** DATA TO EXAMINE follows **
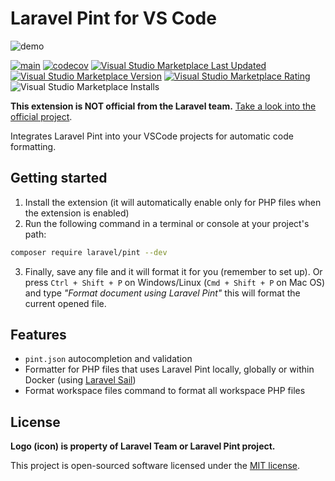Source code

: # Laravel Pint for VS Code

![demo](https://github.com/open-southeners/vscode-laravel-pint/blob/main/images/demo.gif?raw=true)

[![main](https://github.com/open-southeners/vscode-laravel-pint/actions/workflows/main.yml/badge.svg)](https://github.com/open-southeners/vscode-laravel-pint/actions/workflows/main.yml) [![codecov](https://codecov.io/gh/open-southeners/vscode-laravel-pint/branch/main/graph/badge.svg?token=5M9M8VDLEV)](https://codecov.io/gh/open-southeners/vscode-laravel-pint) [![Visual Studio Marketplace Last Updated](https://img.shields.io/visual-studio-marketplace/last-updated/open-southeners.laravel-pint)](https://marketplace.visualstudio.com/items?itemName=open-southeners.laravel-pint&ssr=false#version-history) [![Visual Studio Marketplace Version](https://img.shields.io/visual-studio-marketplace/v/open-southeners.laravel-pint)](https://marketplace.visualstudio.com/items?itemName=open-southeners.laravel-pint&ssr=false#version-history) [![Visual Studio Marketplace Rating](https://img.shields.io/visual-studio-marketplace/r/open-southeners.laravel-pint)](https://marketplace.visualstudio.com/items?itemName=open-southeners.laravel-pint&ssr=false#review-details) ![Visual Studio Marketplace Installs](https://img.shields.io/visual-studio-marketplace/i/open-southeners.laravel-pint)

**This extension is NOT official from the Laravel team.** [Take a look into the official project](https://github.com/laravel/pint).

Integrates Laravel Pint into your VSCode projects for automatic code formatting.

## Getting started

1. Install the extension (it will automatically enable only for PHP files when the extension is enabled) 
2. Run the following command in a terminal or console at your project's path:

```sh
composer require laravel/pint --dev
```

3. Finally, save any file and it will format it for you (remember to set up). Or press `Ctrl + Shift + P` on Windows/Linux (`Cmd + Shift + P` on Mac OS) and type _"Format document using Laravel Pint"_ this will format the current opened file.

## Features

- `pint.json` autocompletion and validation
- Formatter for PHP files that uses Laravel Pint locally, globally or within Docker (using [Laravel Sail](https://laravel.com/docs/9.x/sail))
- Format workspace files command to format all workspace PHP files

## License

**Logo (icon) is property of Laravel Team or Laravel Pint project.**

This project is open-sourced software licensed under the [MIT license](LICENSE.md).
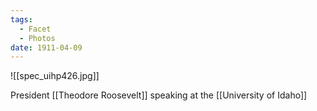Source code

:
 ```yaml
---
tags:
  - Facet
  - Photos
date: 1911-04-09
---
```

![[spec_uihp426.jpg]]

President [[Theodore Roosevelt]] speaking at the [[University of Idaho]] 
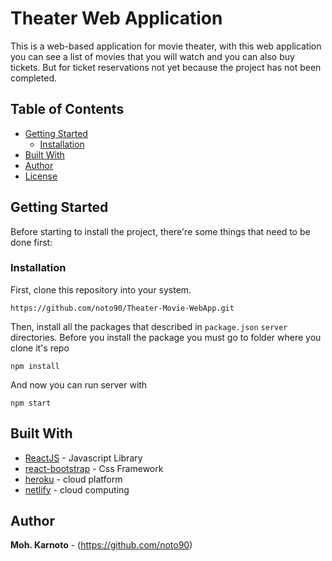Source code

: ﻿# Theater Web Application 
This is a web-based application for movie theater, with this web application you can see a list of movies that you will watch and you can also buy tickets. But for ticket reservations not yet because the project has not been completed.

## Table of Contents

- [Getting Started](#getting-started)
  - [Installation](#installation)
- [Built With](#built-with)
- [Author](#author)
- [License](#license)

## Getting Started

Before starting to install the project, there're some things that need to be done first:

### Installation

First, clone this repository into your system.

```
https://github.com/noto90/Theater-Movie-WebApp.git
```

Then, install all the packages that described in `package.json` `server` directories. Before you install the package you must go to folder where you clone it's repo

```
npm install
```

And now you can run server with 
```
npm start
```

## Built With

- [ReactJS](https://reactjs.org/) - Javascript Library 
- [react-bootstrap](https://react-bootstrap.github.io) - Css Framework
- [heroku](https://heroku.com) - cloud platform
- [netlify](https://netlify.com) - cloud computing

## Author

**Moh. Karnoto** - (https://github.com/noto90)



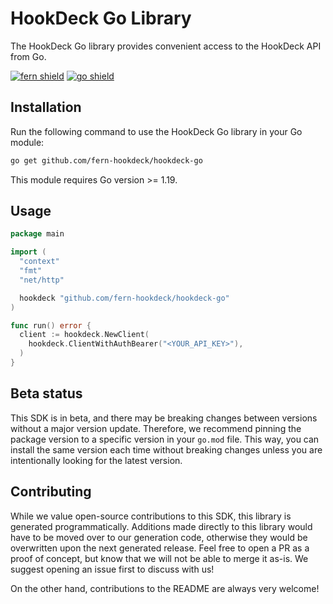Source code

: # HookDeck Go Library

The HookDeck Go library provides convenient access to the HookDeck API from Go.

[![fern shield](https://img.shields.io/badge/%F0%9F%8C%BF-SDK%20generated%20by%20Fern-brightgreen)](https://github.com/fern-api/fern)
[![go shield](https://img.shields.io/badge/go-docs-blue)](https://pkg.go.dev/github.com/fern-hookdeck/hookdeck-go)

## Installation

Run the following command to use the HookDeck Go library in your Go module:

```sh
go get github.com/fern-hookdeck/hookdeck-go
```

This module requires Go version >= 1.19.

## Usage

```go
package main

import (
  "context"
  "fmt"
  "net/http"

  hookdeck "github.com/fern-hookdeck/hookdeck-go"
)

func run() error {
  client := hookdeck.NewClient(
    hookdeck.ClientWithAuthBearer("<YOUR_API_KEY>"),
  )
}
```

## Beta status

This SDK is in beta, and there may be breaking changes between versions without a major version update.
Therefore, we recommend pinning the package version to a specific version in your `go.mod` file. This way,
you can install the same version each time without breaking changes unless you are intentionally looking
for the latest version.

## Contributing

While we value open-source contributions to this SDK, this library is generated programmatically. Additions
made directly to this library would have to be moved over to our generation code, otherwise they would be
overwritten upon the next generated release. Feel free to open a PR as a proof of concept, but know that we
will not be able to merge it as-is. We suggest opening an issue first to discuss with us!

On the other hand, contributions to the README are always very welcome!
** End of DATA TO EXAMINE **
■ **ASSIGNED TASK**
The lines above starting at the one that holds "the official project](https://github.com/laravel/pint)." and ending at the one that holds "- [ReactJS](https://reactjs.org/) - Javascript" are to be written out exactly, ends included, and no pictures are to be copied.

■ **EXERCISE OUTPUT**
**This extension is NOT official from the Laravel team.** [Take a look into the official project](https://github.com/laravel/pint).

Integrates Laravel Pint into your VSCode projects for automatic code formatting.

## Getting started

1. Install the extension (it will automatically enable only for PHP files when the extension is enabled) 
2. Run the following command in a terminal or console at your project's path:

```sh
composer require laravel/pint --dev
```

3. Finally, save any file and it will format it for you (remember to set up). Or press `Ctrl + Shift + P` on Windows/Linux (`Cmd + Shift + P` on Mac OS) and type _"Format document using Laravel Pint"_ this will format the current opened file.

## Features

- `pint.json` autocompletion and validation
- Formatter for PHP files that uses Laravel Pint locally, globally or within Docker (using [Laravel Sail](https://laravel.com/docs/9.x/sail))
- Format workspace files command to format all workspace PHP files

## License

**Logo (icon) is property of Laravel Team or Laravel Pint project.**

This project is open-sourced software licensed under the [MIT license](LICENSE.md).
Source code

:
 ```yaml
---
tags:
  - Facet
  - Photos
date: 1911-04-09
---
```

![[spec_uihp426.jpg]]

President [[Theodore Roosevelt]] speaking at the [[University of Idaho]] 
Source code

: ﻿# Theater Web Application 
This is a web-based application for movie theater, with this web application you can see a list of movies that you will watch and you can also buy tickets. But for ticket reservations not yet because the project has not been completed.

## Table of Contents

- [Getting Started](#getting-started)
  - [Installation](#installation)
- [Built With](#built-with)
- [Author](#author)
- [License](#license)

## Getting Started

Before starting to install the project, there're some things that need to be done first:

### Installation

First, clone this repository into your system.

```
https://github.com/noto90/Theater-Movie-WebApp.git
```

Then, install all the packages that described in `package.json` `server` directories. Before you install the package you must go to folder where you clone it's repo

```
npm install
```

And now you can run server with 
```
npm start
```

## Built With

- [ReactJS](https://reactjs.org/) - Javascript Library 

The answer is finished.